Nulla è trapelato su quanto si siano detti su tale questione i due presidenti, ma ambedue stanno spingendo per arrivare a un’intesa, incontrando un fuoco di sbarramento feroce da parte dei neocon.
In mancanza di indiscrezioni, qualcosa si può capire indirettamente dalle dichiarazioni del Direttore della Cia William Burns, convitato di pietra del summit tra i due presidenti, essendone egli stato l’organizzatore segreto (a tale scopo Biden lo aveva spedito Mosca il mese precedente).
Così è più che indicativo il fatto che, il giorno precedente l’incontro tra Biden e Putin, egli abbia detto che non “ci sono prove che l’Iran abbia deciso di armare il suo programma nucleare”, cioè di costruire una bomba atomica (Timesofisrael).
Smentita ufficiale delle tante notizie che davano per certo l’esatto opposto e rilancio ad alto livello della volontà dell’America, in accordo con la Russia, di trovare un’intesa con Teheran.
Ps. Poco prima del vertice online con Biden, Putin si era recato in India dove ha incontrato il presidente Modi per siglare importanti accordi commerciali, in particolare in ambito militare.
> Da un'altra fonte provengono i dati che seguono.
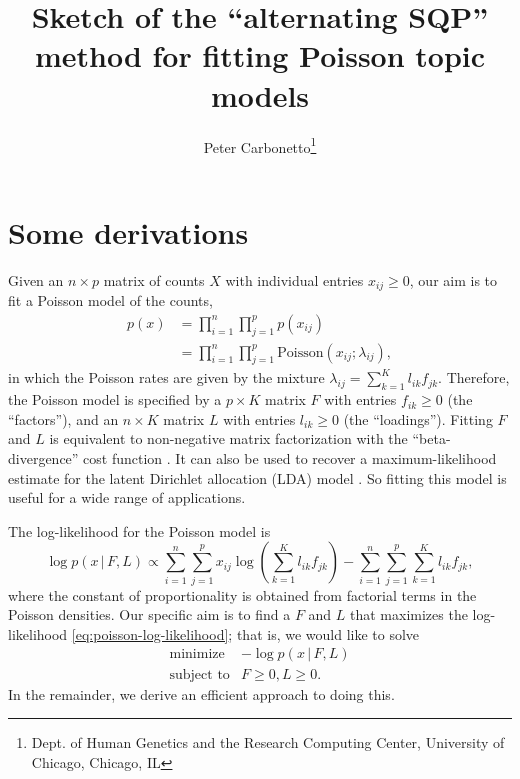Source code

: \documentclass[final]{siamart171218}
\title{Sketch of the ``alternating SQP'' method for fitting Poisson
  topic models}
\author{Peter Carbonetto\thanks{Dept. of Human Genetics and the Research Computing Center, University of Chicago, Chicago, IL}}
\begin{document}
\maketitle

\section{Some derivations}

Given an $n \times p$ matrix of counts $X$ with individual entries
$x_{ij} \geq 0$, our aim is to fit a Poisson model of the counts,
\begin{align}
p(x) &= \prod_{i=1}^n \prod_{j=1}^p p(x_{ij}) \nonumber \\
     &= \prod_{i=1}^n \prod_{j=1}^p \mathrm{Poisson}(x_{ij}; \lambda_{ij}),
\label{eq:poisson-likelihood}
\end{align}
in which the Poisson rates are given by the mixture $\lambda_{ij} =
\sum_{k=1}^K l_{ik} f_{jk}$. Therefore, the Poisson model is specified
by a $p \times K$ matrix $F$ with entries $f_{ik} \geq 0$ (the
``factors''), and an $n \times K$ matrix $L$ with entries $l_{ik} \geq
0$ (the ``loadings''). Fitting $F$ and $L$ is equivalent to
non-negative matrix factorization with the ``beta-divergence'' cost
function \cite{lee-2001}. It can also be used to recover a
maximum-likelihood estimate for the latent Dirichlet allocation (LDA)
model \cite{blei-2003}. So fitting this model is useful for a wide
range of applications.

The log-likelihood for the Poisson model is
\begin{equation}
\log p(x \,|\, F, L) \propto
  \sum_{i=1}^n \sum_{j=1}^p x_{ij} \log
  ({\textstyle \sum_{k=1}^K l_{ik} f_{jk}})
    - \sum_{i=1}^n \sum_{j=1}^p \sum_{k=1}^K l_{ik} f_{jk},
\label{eq:poisson-log-likelihood}
\end{equation}
where the constant of proportionality is obtained from factorial terms
in the Poisson densities. Our specific aim is to find a $F$ and $L$
that maximizes the log-likelihood \eqref{eq:poisson-log-likelihood};
that is, we would like to solve
\begin{equation}
\begin{array}{ll}
\mbox{minimize} & -\log p(x \,|\, F, L) \\
\mbox{subject to} & F \geq 0, L \geq 0.
\end{array}
\label{eq:problem}
\end{equation}
In the remainder, we derive an efficient approach to
doing this.
\end{document}
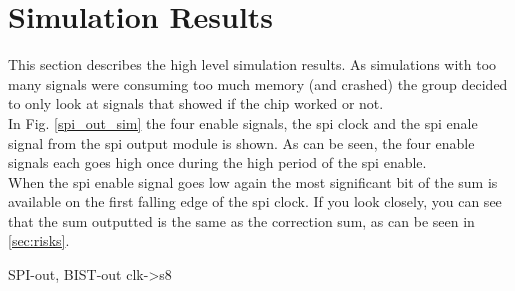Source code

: \section{Simulation Results} \label{sec:simulation_results}
This section describes the high level simulation results. As simulations with too many signals were consuming too much memory (and crashed) the group decided to only look at signals that showed if the chip worked or not.\\






In Fig. \ref{spi_out_sim} the four enable signals, the spi clock and the spi enale signal from the spi output module is shown. As can be seen, the four enable signals each goes high once during the high period of the spi enable.\\
When the spi enable signal goes low again the most significant bit of the sum is available on the first falling edge of the spi clock. If you look closely, you can see that the sum outputted is the same as the correction sum, as can be seen in \ref{sec:risks}.

SPI-out, BIST-out clk->s8
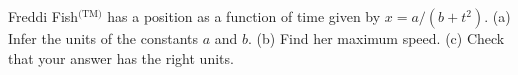  Freddi Fish$^\text{(TM)}$ has a position as a function of time given by
$x=a/(b+t^2)$. (a) Infer the units of the constants $a$ and $b$.
(b) Find her maximum speed. (c) Check that your answer has the right units.
\answercheck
Da tempo il presidente russo non usciva dal suo Paese, così tale visita denota l’importanza che egli annette al rapporto con l’India, nella nuova prospettiva asiatica che ha fatto assumere alla Russia, anche grazie ai nuovi legami con la Cina.
Il rapporto privilegiato tra Mosca e Pechino e quello instauratosi tra Putin e Modi potrebbe aiutare a distendere le tensioni tra i due giganti asiatici che, se seppur sopite, persistono, con focus sulla frontiera tibetana, teatro di recenti scontri tra i due eserciti.